“Con una serie en cuerpo y alma” ya es un estatus sentimental y la tusa por las series es un tema tan serio como para buscar ayuda urgentemente porque el amor, la felicidad y el dolor que nos deja un final o cancelación es real.

Creo que en semana y media podría estar cantando “Nothing compares to you” de Sinéad O’Connor a todo pulmón (curiosamente me acabo de rapar la cabeza… como ella), con lágrimas en los ojos y mirando al vacío: sí, por una serie. Estos son tiempos en los que además de las relaciones sentimentales, existen alternativas como tener mascotas o vivir pegado a las series para lidiar con esa sensación de soledad que tanto nos persigue a todos.
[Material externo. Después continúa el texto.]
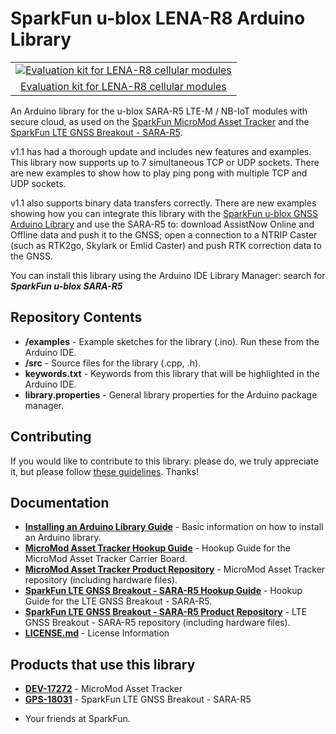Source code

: SparkFun u-blox LENA-R8 Arduino Library
==============================

<table class="table table-hover table-striped table-bordered">
    <tr align="center">
      <td><a href="https://www.u-blox.com/en/product/evk-r8"><img src="https://content.u-blox.com/sites/default/files/2022-09/EVK-R8-top_0.png" alt="Evaluation kit for LENA-R8 cellular modules"></a></td>
    </tr>
    <tr align="center">
      <td><a href="https://www.u-blox.com/en/product/evk-r8">Evaluation kit for LENA-R8 cellular modules</a></td>
    </tr>
</table>
       
An Arduino library for the u-blox SARA-R5 LTE-M / NB-IoT modules with secure cloud, as used on the [SparkFun MicroMod Asset Tracker](https://www.sparkfun.com/products/17272) and the [SparkFun LTE GNSS Breakout - SARA-R5](https://www.sparkfun.com/products/18031).

v1.1 has had a thorough update and includes new features and examples. This library now supports up to 7 simultaneous TCP or UDP sockets. There are new examples to show how to play ping pong with multiple TCP and UDP sockets.

v1.1 also supports binary data transfers correctly. There are new examples showing how you can integrate this library with the [SparkFun u-blox GNSS Arduino Library](https://github.com/sparkfun/SparkFun_u-blox_GNSS_Arduino_Library) and use the SARA-R5 to: download AssistNow Online and Offline data and push it to the GNSS; open a connection to a NTRIP Caster (such as RTK2go, Skylark or Emlid Caster) and push RTK correction data to the GNSS.

You can install this library using the Arduino IDE Library Manager: search for _**SparkFun u-blox SARA-R5**_

## Repository Contents

* **/examples** - Example sketches for the library (.ino). Run these from the Arduino IDE.
* **/src** - Source files for the library (.cpp, .h).
* **keywords.txt** - Keywords from this library that will be highlighted in the Arduino IDE.
* **library.properties** - General library properties for the Arduino package manager.

## Contributing

If you would like to contribute to this library: please do, we truly appreciate it, but please follow [these guidelines](./CONTRIBUTING.md). Thanks!

## Documentation

* **[Installing an Arduino Library Guide](https://learn.sparkfun.com/tutorials/installing-an-arduino-library)** - Basic information on how to install an Arduino library.
* **[MicroMod Asset Tracker Hookup Guide](https://learn.sparkfun.com/tutorials/micromod-asset-tracker-carrier-board-hookup-guide)** - Hookup Guide for the MicroMod Asset Tracker Carrier Board.
* **[MicroMod Asset Tracker Product Repository](https://github.com/sparkfun/MicroMod_Asset_Tracker)** - MicroMod Asset Tracker repository (including hardware files).
* **[SparkFun LTE GNSS Breakout - SARA-R5 Hookup Guide](https://learn.sparkfun.com/tutorials/lte-gnss-breakout---sara-r5-hookup-guide)** - Hookup Guide for the LTE GNSS Breakout - SARA-R5.
* **[SparkFun LTE GNSS Breakout - SARA-R5 Product Repository](https://github.com/sparkfun/SparkFun_LTE_GNSS_Breakout_SARA-R510M8S)** - LTE GNSS Breakout - SARA-R5 repository (including hardware files).
* **[LICENSE.md](./LICENSE.md)** - License Information

## Products that use this library

* **[DEV-17272](https://www.sparkfun.com/products/17272)** - MicroMod Asset Tracker
* **[GPS-18031](https://www.sparkfun.com/products/18031)** - SparkFun LTE GNSS Breakout - SARA-R5

- Your friends at SparkFun.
Lo mío ahora son las series, elección que aunque tiene ventajas sobre las otras opciones, como poder gozar sin culpa de una especie de “poligamia”, no deja de tener el peligro latente del despecho en varios niveles: desde la muerte de un personaje muy querido hasta el final de la serie, sea porque cumplió su ciclo o porque tuvo que ser cancelada. Precisamente es el caso de mi duelo en este momento, y doble para colmo de males: el final de The Leftovers y el anuncio de cancelación de Sense8… No termino de caer al piso y ya estoy recibiendo el otro impacto, doble golpe emocional.

Con The Leftovers:

Desde que fue anunciado su lanzamiento, tuvo toda mi atención con tan solo esa premisa de “el 2% de la población mundial ha desaparecido de repente”. Sí, eso fue suficiente para arrancar rumbo a Mapleton, conocer a la familia Garvey, pegármele como sombra a Kevin, ir “conociendo” los detalles de la  ‘Ascensión’ (cómo se llamó al momento en que desapareció toda esa gente), y vivir todos los misterios y problemas que con ella vinieron, como si fueran propios. Empezando 2016 supe que iba a ver más, pero que eso sería lo último, es decir, supe del final de ese amor. Ahora, desde mayo vi uno a uno sin parpadear, todos los capítulos de la última temporada, más cargados de buena música, más dementes y este domingo 4 de junio vi cómo se cerraba el ciclo y con el ultimo oscurecimiento de pantalla solté el suspiro, con un “uffff, bueh…chao, Kevin, chao Nora, fue un placer”. Se dijo hola con humildad y se dijo adiós, pero se dijo con tranquilidad, con satisfacción, con dignidad, como pocas veces en la vida en una relación con otro humano.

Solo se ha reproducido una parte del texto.